"Udah bangun lo?" todong Haekal menyadari lelaki berambut putih itu sudah siuman dari pingsannya. Bau karbol rumah sakit langsung menyengat di hidungnya.
"Udah. Anak-anak?"
"Gue paksa mereka pulang buat jaga Kalahari,"
"Oh." Daniel memejamkan matanya lagi. Tanpa perlu membuka matanya pun, ia merasakan ada jarum infus menancap di punggung tangannya. Mulutnya terasa pahit seperti bekas muntah dan tubuhnya lemas tak berdaya.
Belasan tahun ke belakang Daniel sudah terbiasa dengan rumah sakit, bahkan tangannya pun sudah terlihat menghitam di tempat yang sering disuntik infus.
Daniel juga kaget sekaligus geli sendiri karena kini ia sudah terbiasa terbangun di atas bed rumah sakit karena percobaan bunuh dirinya seperti overdosis atau meminum banyak obat sekaligus.
Dan sepertinya sahabatnya ini pun terbiasa dengan kelakuan Daniel, tapi kali ini, Haekal tanpa peduli melemparkan sebuah handuk basah ke wajah Daniel.

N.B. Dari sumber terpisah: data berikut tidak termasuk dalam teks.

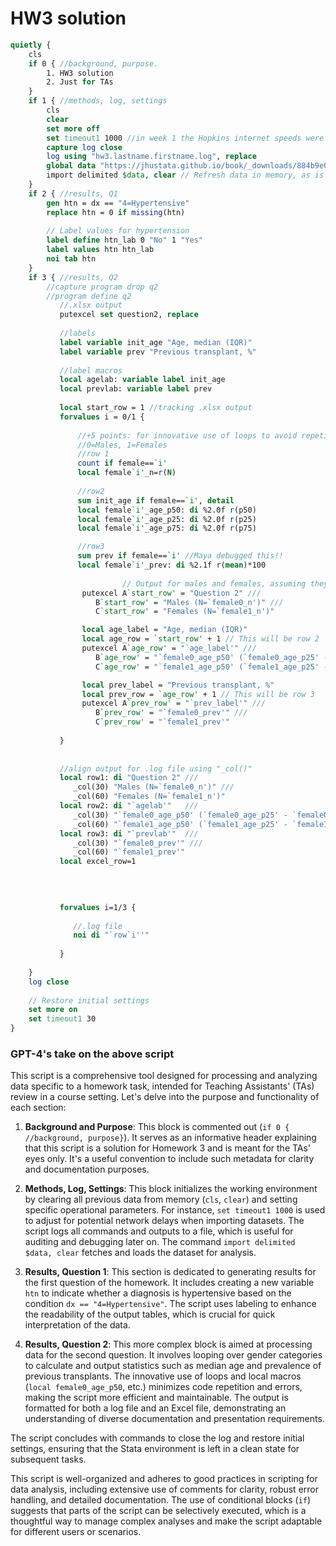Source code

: ﻿# HW3 solution

```stata
quietly { 
	cls
	if 0 { //background, purpose. 
		1. HW3 solution
		2. Just for TAs
	}
	if 1 { //methods, log, settings  
        cls         
        clear      
        set more off     
		set timeout1 1000 //in week 1 the Hopkins internet speeds were slow and for some Stata "time-out" before importing the dataset     
        capture log close        
        log using "hw3.lastname.firstname.log", replace      
        global data "https://jhustata.github.io/book/_downloads/884b9e06eb29f89b1b87da4eab39775d/hw1.txt"      
        import delimited $data, clear // Refresh data in memory, as is the case in lecture1.do and others supplements        
	}
    if 2 { //results, Q1
        gen htn = dx == "4=Hypertensive"
        replace htn = 0 if missing(htn)
        
        // Label values for hypertension
        label define htn_lab 0 "No" 1 "Yes"
        label values htn htn_lab 
        noi tab htn 
    }
	if 3 { //results, Q2
		//capture program drop q2
		//program define q2
		   //.xlsx output
		   putexcel set question2, replace 
		   
		   //labels
		   label variable init_age "Age, median (IQR)"
		   label variable prev "Previous transplant, %"
		   
		   //label macros 
		   local agelab: variable label init_age
		   local prevlab: variable label prev 
			  
		   local start_row = 1 //tracking .xlsx output
		   forvalues i = 0/1 {
		   	   
			   //+5 points: for innovative use of loops to avoid repetition
			   //0=Males, 1=Females 
		       //row 1
			   count if female==`i'  
		       local female`i'_n=r(N)
		   
		       //row2
			   sum init_age if female==`i', detail
		       local female`i'_age_p50: di %2.0f r(p50)
		       local female`i'_age_p25: di %2.0f r(p25)
		       local female`i'_age_p75: di %2.0f r(p75)

		       //row3
		       sum prev if female==`i' //Maya debugged this!!
		       local female`i'_prev: di %2.1f r(mean)*100
			   
			             // Output for males and females, assuming they start from row 1
                putexcel A`start_row' = "Question 2" ///
                   B`start_row' = "Males (N=`female0_n')" ///
                   C`start_row' = "Females (N=`female1_n')"

                local age_label = "Age, median (IQR)"
                local age_row = `start_row' + 1 // This will be row 2
                putexcel A`age_row' = "`age_label'" ///
                   B`age_row' = "`female0_age_p50' (`female0_age_p25' - `female0_age_p75')" ///
                   C`age_row' = "`female1_age_p50' (`female1_age_p25' - `female1_age_p75')"

                local prev_label = "Previous transplant, %"
                local prev_row = `age_row' + 1 // This will be row 3
                putexcel A`prev_row' = "`prev_label'" ///
                   B`prev_row' = "`female0_prev'" ///
                   C`prev_row' = "`female1_prev'" 
			 
		   }   
		   
		   
		   //align output for .log file using "_col()"
		   local row1: di "Question 2" ///
		      _col(30) "Males (N=`female0_n')" ///
		      _col(60) "Females (N=`female1_n')"
		   local row2: di "`agelab'"   ///
		      _col(30) "`female0_age_p50' (`female0_age_p25' - `female0_age_p75')" ///
		      _col(60) "`female1_age_p50' (`female1_age_p25' - `female1_age_p75')"
		   local row3: di "`prevlab'"  ///
		      _col(30) "`female0_prev'" ///
			  _col(60) "`female1_prev'"
		   local excel_row=1
		   

		   
		   
		   forvalues i=1/3 {
		      
			  //.log file
			  noi di "`row`i''"	
			  
	       }
 
	}
	log close 
    
	// Restore initial settings
    set more on
	set timeout1 30
}
```

### GPT-4's take on the above script

This script is a comprehensive tool designed for processing and analyzing data specific to a homework task, intended for Teaching Assistants' (TAs) review in a course setting. Let's delve into the purpose and functionality of each section:

1. **Background and Purpose**: This block is commented out (`if 0 { //background, purpose}`). It serves as an informative header explaining that this script is a solution for Homework 3 and is meant for the TAs' eyes only. It's a useful convention to include such metadata for clarity and documentation purposes.

2. **Methods, Log, Settings**: This block initializes the working environment by clearing all previous data from memory (`cls`, `clear`) and setting specific operational parameters. For instance, `set timeout1 1000` is used to adjust for potential network delays when importing datasets. The script logs all commands and outputs to a file, which is useful for auditing and debugging later on. The command `import delimited $data, clear` fetches and loads the dataset for analysis.

3. **Results, Question 1**: This section is dedicated to generating results for the first question of the homework. It includes creating a new variable `htn` to indicate whether a diagnosis is hypertensive based on the condition `dx == "4=Hypertensive"`. The script uses labeling to enhance the readability of the output tables, which is crucial for quick interpretation of the data.

4. **Results, Question 2**: This more complex block is aimed at processing data for the second question. It involves looping over gender categories to calculate and output statistics such as median age and prevalence of previous transplants. The innovative use of loops and local macros (`local female0_age_p50`, etc.) minimizes code repetition and errors, making the script more efficient and maintainable. The output is formatted for both a log file and an Excel file, demonstrating an understanding of diverse documentation and presentation requirements.

The script concludes with commands to close the log and restore initial settings, ensuring that the Stata environment is left in a clean state for subsequent tasks.

This script is well-organized and adheres to good practices in scripting for data analysis, including extensive use of comments for clarity, robust error handling, and detailed documentation. The use of conditional blocks (`if`) suggests that parts of the script can be selectively executed, which is a thoughtful way to manage complex analyses and make the script adaptable for different users or scenarios.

"Lap wajah lo," ujarnya dingin.
"Gue kan pasien, Kal. Lapin gue dong,"
"Pasien tuh sebutan buat orang yang mau sembuh, bukan buat orang suicidal kaya lo." Cibir Haekal tajam. Daniel tertawa kering dengan sindiran tajam Haekal tapi tak terasa sedikitpun penyesalan telah mencoba untuk membunuh dirinya sendiri. Yang ada malah rasa kecewa karena setelah sekian lama ia tidak berusaha membunuh dirinya, ia malah gagal mati.
Daniel pikir, kalau ia bisa mendetoks tubuhnya selama beberapa tahun, maka percobaan bunuh diri selanjutnya tubuhnya akan langsung menyerah. Siapa sangka, tubuhnya malah semakin kuat menahan usahanya itu.
Ah, tapi meminum obat terus menerus juga bisa membuat livernya rusak, bukan? Itu pun bagus, tapi prosesnya terlalu lama karena setiap kali ia ngefly, livernya mungkin rusak tetapi Manda juga sudah tak jelas terlihat.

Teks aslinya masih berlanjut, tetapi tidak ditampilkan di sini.